Why Configuration Management is Needed

  • Scale and consistency: Manual configuration doesn’t scale; CM ensures hundreds or thousands of nodes get consistent configuration.
  • Drift prevention: CM continuously or periodically enforces the desired state, preventing configuration drift.
  • Repeatable environments: Recreate staging, test, and production environments reliably.
  • Compliance & security: Enforce security baselines (patch levels, firewall rules, user accounts) and produce audit logs.
  • Faster recovery & onboarding: New nodes can be brought to production state automatically; recovery and scaling are faster.
  • Separation of concerns: Operators and developers can express infrastructure and configuration as code.

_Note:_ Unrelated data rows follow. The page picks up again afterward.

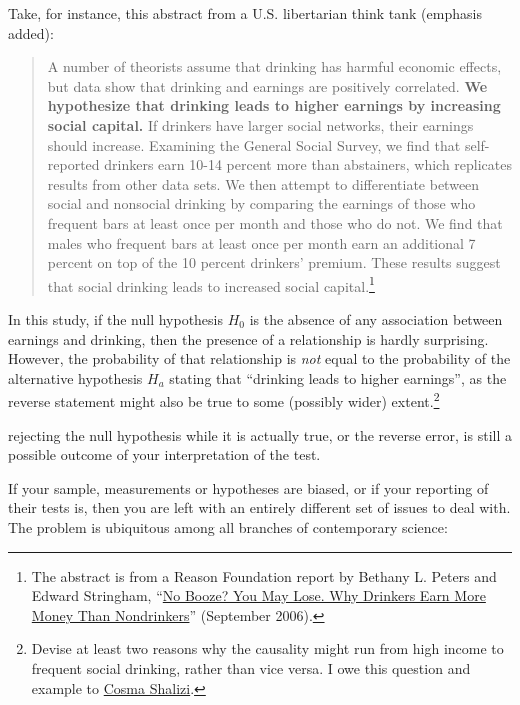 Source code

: Take, for instance, this abstract from a U.S. libertarian think tank (emphasis added):

\begin{quote}
	A number of theorists assume that drinking has harmful economic effects, but data show that drinking and earnings are positively correlated. \textbf{We hypothesize that drinking leads to higher earnings by increasing social capital.} If drinkers have larger social networks, their earnings should increase. Examining the General Social Survey, we find that self-reported drinkers earn 10-14 percent more than abstainers, which replicates results from other data sets. We then attempt to differentiate between social and nonsocial drinking by comparing the earnings of those who frequent bars at least once per month and those who do not. We find that males who frequent bars at least once per month earn an additional 7 percent on top of the 10 percent drinkers' premium. These results suggest that social drinking leads to increased social capital.\footnote{The abstract is from a Reason Foundation report by Bethany L. Peters and Edward Stringham, ``\href{http://reason.org/news/show/127594.html}{No Booze? You May Lose. Why Drinkers Earn More Money Than Nondrinkers}'' (September 2006).}
\end{quote}

In this study, if the null hypothesis $H_0$ is the absence of any association between earnings and drinking, then the presence of a relationship is hardly surprising. However, the probability of that relationship is \emph{not} equal to the probability of the alternative hypothesis $H_a$ stating that ``drinking leads to higher earnings'', as the reverse statement might also be true to some (possibly wider) extent.\footnote{Devise at least two reasons why the causality might run from high income to frequent social drinking, rather than vice versa. I owe this question and example to \href{https://pinboard.in/u:cshalizi/b:d54b8c984beb}{Cosma Shalizi}.}

 rejecting the null hypothesis while it is actually true, or the reverse error, is still a possible outcome of your interpretation of the test. 

 If your sample, measurements or hypotheses are biased, or if your reporting of their tests is, then you are left with an entirely different set of issues to deal with. The problem is ubiquitous among all branches of contemporary science:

Configuration Management vs Deploy Scripts

  • Deploy scripts (procedural):

    • Typically a sequence of commands: apt-get install X, edit file, systemctl restart.
    • Focus on how to perform steps (imperative).
    • Often not idempotent; re-running the script can create duplicates or errors.
    • Useful for one-off tasks or ad-hoc automation.
  • Configuration Management (declarative / idempotent):

    • Expresses what the final state should be (package X must be present, service Y must be running).
    • Applying the same definition repeatedly yields the same result (idempotence).
    • Provides abstractions (roles, modules, resources), reporting, and testing frameworks.
    • Supports orchestration and drift correction.

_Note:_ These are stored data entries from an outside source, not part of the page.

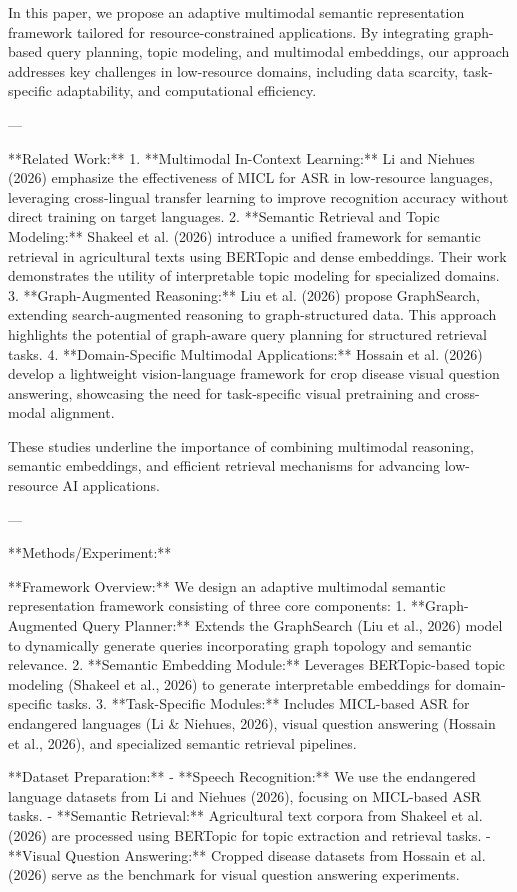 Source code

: In this paper, we propose an adaptive multimodal semantic representation framework tailored for resource-constrained applications. By integrating graph-based query planning, topic modeling, and multimodal embeddings, our approach addresses key challenges in low-resource domains, including data scarcity, task-specific adaptability, and computational efficiency.  

---

**Related Work:**  
1. **Multimodal In-Context Learning:** Li and Niehues (2026) emphasize the effectiveness of MICL for ASR in low-resource languages, leveraging cross-lingual transfer learning to improve recognition accuracy without direct training on target languages.  
2. **Semantic Retrieval and Topic Modeling:** Shakeel et al. (2026) introduce a unified framework for semantic retrieval in agricultural texts using BERTopic and dense embeddings. Their work demonstrates the utility of interpretable topic modeling for specialized domains.  
3. **Graph-Augmented Reasoning:** Liu et al. (2026) propose GraphSearch, extending search-augmented reasoning to graph-structured data. This approach highlights the potential of graph-aware query planning for structured retrieval tasks.  
4. **Domain-Specific Multimodal Applications:** Hossain et al. (2026) develop a lightweight vision-language framework for crop disease visual question answering, showcasing the need for task-specific visual pretraining and cross-modal alignment.  

These studies underline the importance of combining multimodal reasoning, semantic embeddings, and efficient retrieval mechanisms for advancing low-resource AI applications.  

---

**Methods/Experiment:**  

**Framework Overview:**  
We design an adaptive multimodal semantic representation framework consisting of three core components:  
1. **Graph-Augmented Query Planner:** Extends the GraphSearch (Liu et al., 2026) model to dynamically generate queries incorporating graph topology and semantic relevance.  
2. **Semantic Embedding Module:** Leverages BERTopic-based topic modeling (Shakeel et al., 2026) to generate interpretable embeddings for domain-specific tasks.  
3. **Task-Specific Modules:** Includes MICL-based ASR for endangered languages (Li & Niehues, 2026), visual question answering (Hossain et al., 2026), and specialized semantic retrieval pipelines.  

**Dataset Preparation:**  
- **Speech Recognition:** We use the endangered language datasets from Li and Niehues (2026), focusing on MICL-based ASR tasks.  
- **Semantic Retrieval:** Agricultural text corpora from Shakeel et al. (2026) are processed using BERTopic for topic extraction and retrieval tasks.  
- **Visual Question Answering:** Cropped disease datasets from Hossain et al. (2026) serve as the benchmark for visual question answering experiments.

Core Concepts & Components

  • Desired state: The specification of how a node should be configured (packages, files, services, users, permissions).
  • Resources: Smallest unit of change (e.g., package resource, file resource, service resource).
  • Runbook / Manifest / Playbook / Cookbook: The file(s) that describe desired state (terminology varies by tool).
  • Idempotence: Re-applying the same policy results in no change if the system already matches the desired state.
  • Convergence: Process by which nodes reach the desired state after applying CM instructions.
  • Inventory / Nodes list: The set of systems targeted by runs (e.g., Ansible inventory, Puppet nodes).
  • Agent vs Agentless:
    • Agent-based: An agent (daemon) runs on each node and polls or accepts connections from a central server (Chef, Puppet).
    • Agentless (push-based): A controller connects over SSH (or WinRM) to nodes and applies changes (Ansible).
  • Master/Server vs Masterless: Central server manages configs and stores metadata (Chef/Puppet) vs masterless modes where nodes pull or apply local configs.
  • Modules / Cookbooks / Roles / Classes: Reusable collections of configuration (packaging policies, templates, tasks).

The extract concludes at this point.